Scan the records for the line containing "#### **3.1 Allen Brain Atlas Validation**"; extract it and all later lines, verbatim, through the end, and nothing before it.
··· Supplied material
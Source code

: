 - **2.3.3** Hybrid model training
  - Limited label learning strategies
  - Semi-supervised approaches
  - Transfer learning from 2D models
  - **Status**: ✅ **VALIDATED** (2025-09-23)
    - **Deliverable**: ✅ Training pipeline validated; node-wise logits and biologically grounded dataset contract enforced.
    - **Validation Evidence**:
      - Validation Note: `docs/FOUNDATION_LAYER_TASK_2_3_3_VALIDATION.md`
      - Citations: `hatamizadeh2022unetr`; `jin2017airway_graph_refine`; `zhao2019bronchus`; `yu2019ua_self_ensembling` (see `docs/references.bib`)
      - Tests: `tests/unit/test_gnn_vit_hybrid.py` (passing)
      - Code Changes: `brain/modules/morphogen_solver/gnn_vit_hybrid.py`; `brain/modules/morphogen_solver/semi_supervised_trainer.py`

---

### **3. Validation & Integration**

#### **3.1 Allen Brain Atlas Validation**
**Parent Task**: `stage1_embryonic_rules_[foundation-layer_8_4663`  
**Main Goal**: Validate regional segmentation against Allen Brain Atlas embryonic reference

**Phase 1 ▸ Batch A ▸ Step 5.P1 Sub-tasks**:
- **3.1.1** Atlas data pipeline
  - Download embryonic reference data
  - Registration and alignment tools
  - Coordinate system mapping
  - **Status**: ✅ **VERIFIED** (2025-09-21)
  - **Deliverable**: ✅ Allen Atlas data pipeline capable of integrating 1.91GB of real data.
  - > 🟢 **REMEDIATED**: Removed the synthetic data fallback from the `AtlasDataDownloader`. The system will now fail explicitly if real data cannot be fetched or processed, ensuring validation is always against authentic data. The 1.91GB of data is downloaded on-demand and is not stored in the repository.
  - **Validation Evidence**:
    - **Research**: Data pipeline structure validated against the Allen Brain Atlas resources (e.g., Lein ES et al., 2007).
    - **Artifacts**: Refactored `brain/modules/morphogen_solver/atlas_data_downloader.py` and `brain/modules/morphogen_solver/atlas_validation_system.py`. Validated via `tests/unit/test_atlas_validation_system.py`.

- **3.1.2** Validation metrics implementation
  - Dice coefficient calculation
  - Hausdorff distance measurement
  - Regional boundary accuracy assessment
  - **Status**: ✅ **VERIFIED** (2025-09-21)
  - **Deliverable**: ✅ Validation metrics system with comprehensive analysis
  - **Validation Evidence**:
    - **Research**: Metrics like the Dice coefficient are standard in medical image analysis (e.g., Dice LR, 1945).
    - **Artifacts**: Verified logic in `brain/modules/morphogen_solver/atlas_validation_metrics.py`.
······
Solution:
#### **3.1 Allen Brain Atlas Validation**
**Parent Task**: `stage1_embryonic_rules_[foundation-layer_8_4663`  
**Main Goal**: Validate regional segmentation against Allen Brain Atlas embryonic reference

**Phase 1 ▸ Batch A ▸ Step 5.P1 Sub-tasks**:
- **3.1.1** Atlas data pipeline
  - Download embryonic reference data
  - Registration and alignment tools
  - Coordinate system mapping
  - **Status**: ✅ **VERIFIED** (2025-09-21)
  - **Deliverable**: ✅ Allen Atlas data pipeline capable of integrating 1.91GB of real data.
  - > 🟢 **REMEDIATED**: Removed the synthetic data fallback from the `AtlasDataDownloader`. The system will now fail explicitly if real data cannot be fetched or processed, ensuring validation is always against authentic data. The 1.91GB of data is downloaded on-demand and is not stored in the repository.
  - **Validation Evidence**:
    - **Research**: Data pipeline structure validated against the Allen Brain Atlas resources (e.g., Lein ES et al., 2007).
    - **Artifacts**: Refactored `brain/modules/morphogen_solver/atlas_data_downloader.py` and `brain/modules/morphogen_solver/atlas_validation_system.py`. Validated via `tests/unit/test_atlas_validation_system.py`.

- **3.1.2** Validation metrics implementation
  - Dice coefficient calculation
  - Hausdorff distance measurement
  - Regional boundary accuracy assessment
  - **Status**: ✅ **VERIFIED** (2025-09-21)
  - **Deliverable**: ✅ Validation metrics system with comprehensive analysis
  - **Validation Evidence**:
    - **Research**: Metrics like the Dice coefficient are standard in medical image analysis (e.g., Dice LR, 1945).
    - **Artifacts**: Verified logic in `brain/modules/morphogen_solver/atlas_validation_metrics.py`.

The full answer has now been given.